Altri profili problematici relativamente alla unilateralità del decreto di archiviazione riguardano il rapporto con la revoca delle misure cautelari e con la disciplina della riapertura delle indagini: quanto alla prima questione, dalla lettura degli art. 47 e 50, si ricava che il provvedimento di revoca della misura cautelare dovrebbe essere sempre disposto dal giudice; tuttavia, lo stesso effetto caducatorio conseguirebbe alla decisione di archiviazione del pubblico ministero. Ciononostante, si tratta più di un cavillo formalistico che una questione realmente problematica, atteso che si sostanzia comunque in un favor per l’indagato sottoposto a misura cautelare.

Quanto al rapporto della disciplina contenuta nell’art. 58 con quella della riapertura delle indagini motivata dall’esigenza di nuove investigazioni, sorge l’interrogativo circa la sussistenza di qualche vincolo all’iniziativa del pubblico ministero. Data la chiara opzione del legislatore, pare ovvia la conclusione che nessun tipo di controllo giurisdizionale può essere posto a tale iniziativa del pubblico ministero. Ci si potrebbe allora chiedere se fosse possibile ipotizzare un controllo gerarchico a tale iniziativa: tuttavia, esso sarebbe comunque ineffettivo, data l’impossibilità di prevedere una qualche preclusione sul piano procedimentale all’iniziativa irrituale del PM in tal senso. Di conseguenza, il vuoto normativo lasciato in tale ambito, unitamente alla libertà sostanzialmente lasciata al pubblico ministero ex art. 58, consente a quest’ultimo di impiegare elusivamente lo strumento dell’archiviazione, consentendogli di sottrarsi al vincolo temporale stabilito dall’art. 56 e di continuare a tempo indeterminato la sua informale attività di ricerca.

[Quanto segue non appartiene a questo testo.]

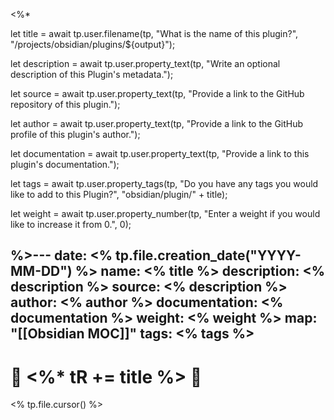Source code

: <%*

let title = await tp.user.filename(tp, "What is the name of this plugin?", "/projects/obsidian/plugins/${output}");

let description = await tp.user.property_text(tp, "Write an optional description of this Plugin's metadata.");

let source = await tp.user.property_text(tp, "Provide a link to the GitHub repository of this plugin.");

let author = await tp.user.property_text(tp, "Provide a link to the GitHub profile of this plugin's author.");

let documentation = await tp.user.property_text(tp, "Provide a link to this plugin's documentation.");

let tags = await tp.user.property_tags(tp, "Do you have any tags you would like to add to this Plugin?", "obsidian/plugin/" + title);

let weight = await tp.user.property_number(tp, "Enter a weight if you would like to increase it from 0.", 0);

%>---
date: <% tp.file.creation_date("YYYY-MM-DD") %>
name: <% title %>
description: <% description %>
source: <% description %>
author:  <% author %>
documentation: <% documentation %>
weight: <% weight %>
map: "[[Obsidian MOC]]"
tags: <% tags %>
---
# 🔌 <%* tR += title %> 🔌
<% tp.file.cursor() %>


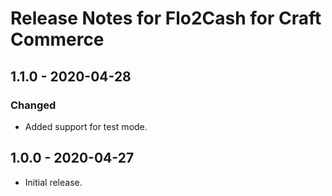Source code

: # Release Notes for Flo2Cash for Craft Commerce

## 1.1.0 - 2020-04-28

### Changed
- Added support for test mode.

## 1.0.0 - 2020-04-27

- Initial release.
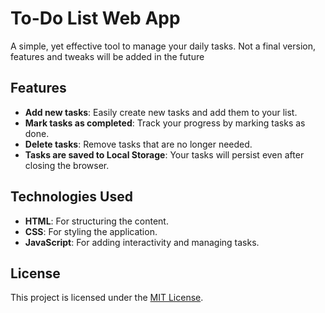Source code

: # To-Do List Web App

A simple, yet effective tool to manage your daily tasks. Not a final version, features and tweaks will be added in the future

## Features

- **Add new tasks**: Easily create new tasks and add them to your list.
- **Mark tasks as completed**: Track your progress by marking tasks as done.
- **Delete tasks**: Remove tasks that are no longer needed.
- **Tasks are saved to Local Storage**: Your tasks will persist even after closing the browser.

## Technologies Used

- **HTML**: For structuring the content.
- **CSS**: For styling the application.
- **JavaScript**: For adding interactivity and managing tasks.

## License

This project is licensed under the [MIT License](https://opensource.org/licenses/MIT).
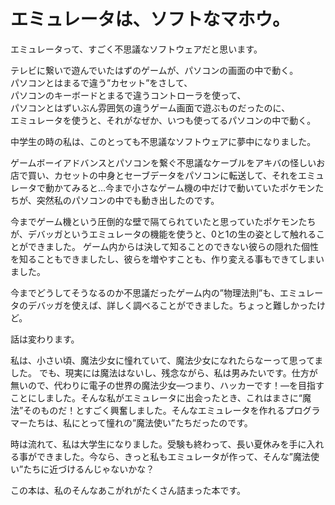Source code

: # エミュレータは、ソフトなマホウ。

エミュレータって、すごく不思議なソフトウェアだと思います。

テレビに繋いで遊んでいたはずのゲームが、パソコンの画面の中で動く。    
パソコンとはまるで違う”カセット”をさして、    
パソコンのキーボードとまるで違うコントローラを使って、    
パソコンとはずいぶん雰囲気の違うゲーム画面で遊ぶものだったのに、    
エミュレータを使うと、それがなぜか、いつも使ってるパソコンの中で動く。

中学生の時の私は、このとっても不思議なソフトウェアに夢中になりました。

ゲームボーイアドバンスとパソコンを繋ぐ不思議なケーブルをアキバの怪しいお店で買い、カセットの中身とセーブデータをパソコンに転送して、それをエミュレータで動かてみると…今まで小さなゲーム機の中だけで動いていたポケモンたちが、突然私のパソコンの中でも動き出したのです。

今までゲーム機という圧倒的な壁で隔てられていたと思っていたポケモンたちが、デバッガというエミュレータの機能を使うと、0と1の生の姿として触れることができました。
ゲーム内からは決して知ることのできない彼らの隠れた個性を知ることもできましたし、彼らを増やすことも、作り変える事もできてしまいました。

今までどうしてそうなるのか不思議だったゲーム内の”物理法則”も、エミュレータのデバッガを使えば、詳しく調べることができました。ちょっと難しかったけど。

話は変わります。

私は、小さい頃、魔法少女に憧れていて、魔法少女になれたらなーって思ってました。
でも、現実には魔法はないし、残念ながら、私は男みたいです。仕方が無いので、代わりに電子の世界の魔法少女―つまり、ハッカーです！―を目指すことにしました。そんな私がエミュレータに出会ったとき、これはまさに“魔法”そのものだ！とすごく興奮しました。そんなエミュレータを作れるプログラマーたちは、私にとって憧れの”魔法使い”たちだったのです。

時は流れて、私は大学生になりました。受験も終わって、長い夏休みを手に入れる事ができました。今なら、きっと私もエミュレータが作って、そんな”魔法使い”たちに近づけるんじゃないかな？

この本は、私のそんなあこがれがたくさん詰まった本です。
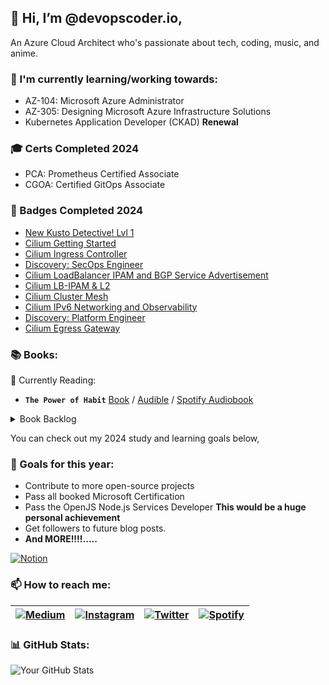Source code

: ## 👋 Hi, I’m @devopscoder.io,

An Azure Cloud Architect who's passionate about tech, coding, music, and anime.


### 🌱 I'm currently learning/working towards:
- AZ-104: Microsoft Azure Administrator
- AZ-305: Designing Microsoft Azure Infrastructure Solutions
- Kubernetes Application Developer (CKAD) **Renewal**

### 🎓 Certs Completed 2024
- PCA: Prometheus Certified Associate
- CGOA: Certified GitOps Associate
  
### 💫 Badges Completed 2024
- [New Kusto Detective! Lvl 1](https://www.credly.com/org/microsoft-azure-data-explorer/badge/new-kusto-detective)
- [Cilium Getting Started](https://www.credly.com/org/isovalent/badge/cilium-getting-started)
- [Cilium Ingress Controller](https://www.credly.com/org/isovalent/badge/cilium-ingress-controller)
- [Discovery: SecOps Engineer](https://www.credly.com/org/isovalent/badge/discovery-secops-engineer)
- [Cilium LoadBalancer IPAM and BGP Service Advertisement](https://www.credly.com/org/isovalent/badge/cilium-loadbalancer-ipam-and-bgp-service-advertisement)
- [Cilium LB-IPAM & L2](https://www.credly.com/org/isovalent/badge/cilium-lb-ipam-l2)
- [Cilium Cluster Mesh](https://www.credly.com/org/isovalent/badge/cilium-cluster-mesh)
- [Cilium IPv6 Networking and Observability](https://www.credly.com/org/isovalent/badge/cilium-ipv6-networking-and-observability)
- [Discovery: Platform Engineer](https://www.credly.com/org/isovalent/badge/discovery-platform-engineer)
- [Cilium Egress Gateway](https://www.credly.com/org/isovalent/badge/cilium-egress-gateway)


### 📚 Books:
:book: Currently Reading:
- **`The Power of Habit`** [Book](https://www.amazon.co.uk/Power-Habit-Why-What-Change/dp/1847946240) / [Audible](https://www.audible.co.uk/pd/The-Power-of-Habit-Audiobook/B007AK4V62?ipRedirectOverride=true&overrideBaseCountry=true&bp_o=true&source_code=PS1PP30DTRIAL453122123006C&gclid=CjwKCAiAzJOtBhALEiwAtwj8tl82uKSaLuzsXG669qqZxX54aBLKA0bA0w7QqCCTfa2p8MD9IP3s1hoCNMkQAvD_BwE&gclsrc=aw.ds) / [Spotify Audiobook](https://open.spotify.com/show/1dxK3fHqf8C7RpzgxSFmR7?si=92b2ccd1e60648a8)

<details>
  <summary>Book Backlog</summary>
<!---
  - [Book Title 1](link)
  - [Book Title 2](link)
--->
</details>

<!---
- [Technology/Framework/Tool]
- [Another Technology/Framework/Tool]
--->
You can check out my 2024 study and learning goals below,



### 🚀 Goals for this year:
- Contribute to more open-source projects
- Pass all booked Microsoft Certification
- Pass the OpenJS Node.js Services Developer **This would be a huge personal achievement**
- Get followers to future blog posts.
- **And MORE!!!!.....**
  
[![Notion](https://img.shields.io/badge/study%20goals%202024-%23000000.svg?&style=for-the-badge&logo=notion&logoColor=white)](https://devopscoder.notion.site/Study-Courses-Certifications-fbea9eea11e64f75824104e1b89a8eb3)

  
  
 <!--- 
- Learn [Specific Skill/Technology]
- Build [Project/Idea]
--->

<!---
### 💬 Ask me about:

- [Area of Expertise/Interest]
- [Another Area of Expertise/Interest]
--->
### 📫 How to reach me: 
| [![Medium](https://img.shields.io/badge/Medium-%2312100E.svg?&style=for-the-badge&logo=medium&logoColor=white)](https://devopscoderio.medium.com/) | [![Instagram](https://img.shields.io/badge/Instagram-%23E4405F.svg?&style=for-the-badge&logo=instagram&logoColor=white)](https://www.instagram.com/devopscoder.io/) | [![Twitter](https://img.shields.io/badge/Twitter-%231DA1F2.svg?&style=for-the-badge&logo=twitter&logoColor=white)](https://twitter.com/devopscoderio) | [![Spotify](https://img.shields.io/badge/Spotify-%231ED760.svg?&style=for-the-badge&logo=spotify&logoColor=white)](https://open.spotify.com/playlist/6EHEeLtwBwO3VdQu06oddJ?si=5a6d1d7c14b44fc4) |
|------------------------------------------------------------------------------------------------------------------------------------------------------------------------------------------------------------------------------------|----------------------------------------------------------------------------------------------------------------------------------------------------------------------------------------------------------------------------|-----------------------------------------------------------------------------------------------------------------------------------------------------------------|------------------------------------------------------------------------------------------------------------------------------------------------------------------|

### 📊 GitHub Stats:
![Your GitHub Stats](https://github-readme-stats.vercel.app/api?username=devopscoderio&show_icons=true&theme=dark&theme=transparent)


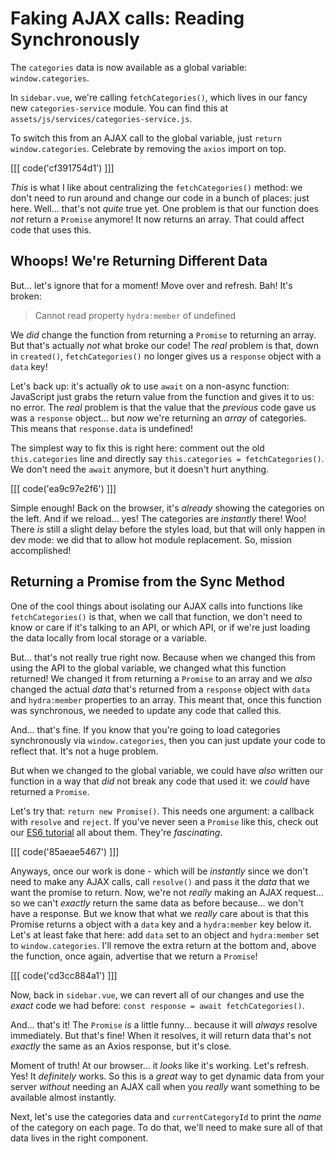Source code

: # Faking AJAX calls: Reading Synchronously

The `categories` data is now available as a global variable: `window.categories`.

In `sidebar.vue`, we're calling `fetchCategories()`, which lives in our fancy
new `categories-service` module. You can find this at
`assets/js/services/categories-service.js`.

To switch this from an AJAX call to the global variable, just `return window.categories`. 
Celebrate by removing the `axios` import on top.

[[[ code('cf391754d1') ]]]

*This* is what I like about centralizing the `fetchCategories()` method: we don't
need to run around and change our code in a bunch of places: just here. Well...
that's not *quite* true yet. One problem is that our function does *not* return a
`Promise` anymore! It now returns an array. That could affect code that uses this.

## Whoops! We're Returning Different Data

But... let's ignore that for a moment! Move over and refresh. Bah! It's broken:

> Cannot read property `hydra:member` of undefined

We *did* change the function from returning a `Promise` to returning an array.
But that's actually *not* what broke our code! The *real* problem is that, down
in `created()`, `fetchCategories()` no longer gives us a `response` object with
a `data` key!

Let's back up: it's actually *ok* to use `await` on a non-async function:
JavaScript just grabs the return value from the function and gives it to us: no
error. The *real* problem is that the value that the *previous* code gave us was
a `response` object... but *now* we're returning an *array* of categories.
This means that `response.data` is undefined!

The simplest way to fix this is right here: comment out the old `this.categories`
line and directly say `this.categories = fetchCategories()`. We don't need
the `await` anymore, but it doesn't hurt anything.

[[[ code('ea9c97e2f6') ]]]

Simple enough! Back on the browser, it's *already* showing the categories on the
left. And if we reload... yes! The categories are *instantly* there! Woo!
There *is* still a slight delay before the styles load, but that will only
happen in dev mode: we did that to allow hot module replacement. So, mission
accomplished!

## Returning a Promise from the Sync Method

One of the cool things about isolating our AJAX calls into functions like
`fetchCategories()` is that, when we call that function, we don't need to know
or care if it's talking to an API, or which API, or if we're just loading the
data locally from local storage or a variable.

But... that's not really true right now. Because when we changed this from
using the API to the global variable, we changed what this function returned!
We changed it from returning a `Promise` to an array and we *also* changed the
actual *data* that's returned from a `response` object with `data` and
`hydra:member` properties to an array. This meant that, once this function was
synchronous, we needed to update any code that called this.

And... that's fine. If you know that you're going to load categories
synchronously via `window.categories`, then you can just update your code to
reflect that. It's not a huge problem.

But when we changed to the global variable, we could have *also* written our
function in a way that *did* not break any code that used it: we *could* have
returned a `Promise`.

Let's try that: `return new Promise()`. This needs one argument: a callback with
`resolve` and `reject`. If you've never seen a `Promise` like this, check out our
[ES6 tutorial](https://bit.ly/sfcasts-promises) all about them. They're *fascinating*.

[[[ code('85aeae5467') ]]]

Anyways, once our work is done - which will be *instantly* since we don't need
to make any AJAX calls, call `resolve()` and pass it the *data* that we want the
promise to return. Now, we're not *really* making an AJAX request... so we can't
*exactly* return the same data as before because... we don't have a response. But
we know that what we *really* care about is that this Promise returns a object with
a `data` key and a `hydra:member` key below it. Let's at least fake that here: add
`data` set to an object and `hydra:member` set to `window.categories`. I'll
remove the extra return at the bottom and, above the function, once again, advertise
that we return a `Promise`!

[[[ code('cd3cc884a1') ]]]

Now, back in `sidebar.vue`, we can revert all of our changes and use the
*exact* code we had before: `const response = await fetchCategories()`.

And... that's it! The `Promise` *is* a little funny... because it will *always*
resolve immediately. But that's fine! When it resolves, it will return data
that's not *exactly* the same as an Axios response, but it's close.

Moment of truth! At our browser... it *looks* like it's working. Let's refresh.
Yes! It *definitely* works. So this is a *great* way to get dynamic data from
your server *without* needing an AJAX call when you *really* want something to
be available almost instantly.

Next, let's use the categories data and `currentCategoryId` to print the *name*
of the category on each page. To do that, we'll need to make sure all of
that data lives in the right component.
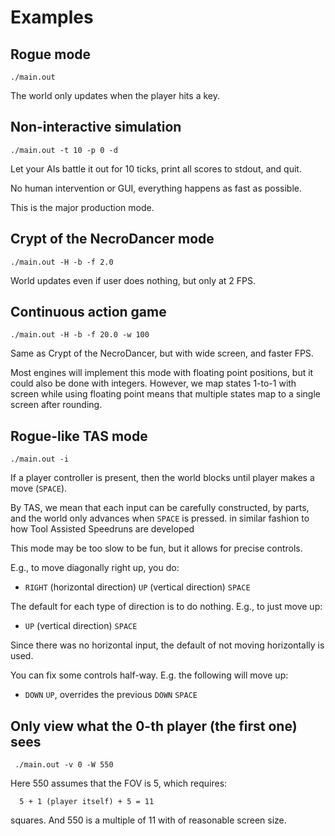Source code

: # Examples

## Rogue mode

    ./main.out

The world only updates when the player hits a key.

## Non-interactive simulation

    ./main.out -t 10 -p 0 -d

Let your AIs battle it out for 10 ticks, print all scores to stdout, and quit.

No human intervention or GUI, everything happens as fast as possible.

This is the major production mode.

## Crypt of the NecroDancer mode

    ./main.out -H -b -f 2.0

World updates even if user does nothing, but only at 2 FPS.

## Continuous action game

    ./main.out -H -b -f 20.0 -w 100

Same as Crypt of the NecroDancer, but with wide screen, and faster FPS.

Most engines will implement this mode with floating point positions, but it
could also be done with integers. However, we map states 1-to-1 with screen
while using floating point means that multiple states map to a single screen
after rounding.

## Rogue-like TAS mode

    ./main.out -i

If a player controller is present, then the world blocks until player makes a
move (`SPACE`).

By TAS, we mean that each input can be carefully constructed, by parts, and the
world only advances when `SPACE` is pressed. in similar fashion to how Tool
Assisted Speedruns are developed

This mode may be too slow to be fun, but it allows for precise controls.

E.g., to move diagonally right up, you do:

- `RIGHT` (horizontal direction) `UP` (vertical direction) `SPACE`

The default for each type of direction is to do nothing. E.g., to just move up:

- `UP` (vertical direction) `SPACE`

Since there was no horizontal input, the default of not moving horizontally is
used.

You can fix some controls half-way. E.g. the following will move up:

- `DOWN` `UP`, overrides the previous `DOWN` `SPACE`

## Only view what the 0-th player (the first one) sees

     ./main.out -v 0 -W 550

Here 550 assumes that the FOV is 5, which requires:

      5 + 1 (player itself) + 5 = 11

squares. And 550 is a multiple of 11 with of reasonable screen size.
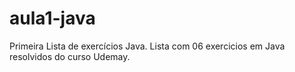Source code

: # aula1-java
Primeira Lista de exercícios Java.
Lista com 06 exercicios em Java resolvidos do curso Udemay.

Tale disciplina dell’archiviazione unilaterale, sottoposta a un mero controllo gerarchico, ha contribuito ad instaurare l’idea della sostanziale libertà dell’organo dell’accusa nel perseguire o meno un determinato illecito amministrativo, lasciandogli la libertà di stabilire le regole di politica criminale, determinando la presenza di un numero oscuro all’interno delle statistiche giudiziarie, con riguardo a quegli illeciti che vengono sistematicamente ignorati dalle procure. Al riguardo, osservando i dati provenienti dalla Procura della Repubblica presso il tribunale di Milano, ufficio tra quelli più all’avanguardia nell’applicazione del corpus, si può notare che le iscrizioni di illeciti amministrativi in corrispondenza a quelle dei relativi reati-presupposto sono solo il 10%, con uno spread del 90% che sostanzia la cifra grigia che inficia le statistiche di efficienza degli apparati giudiziari.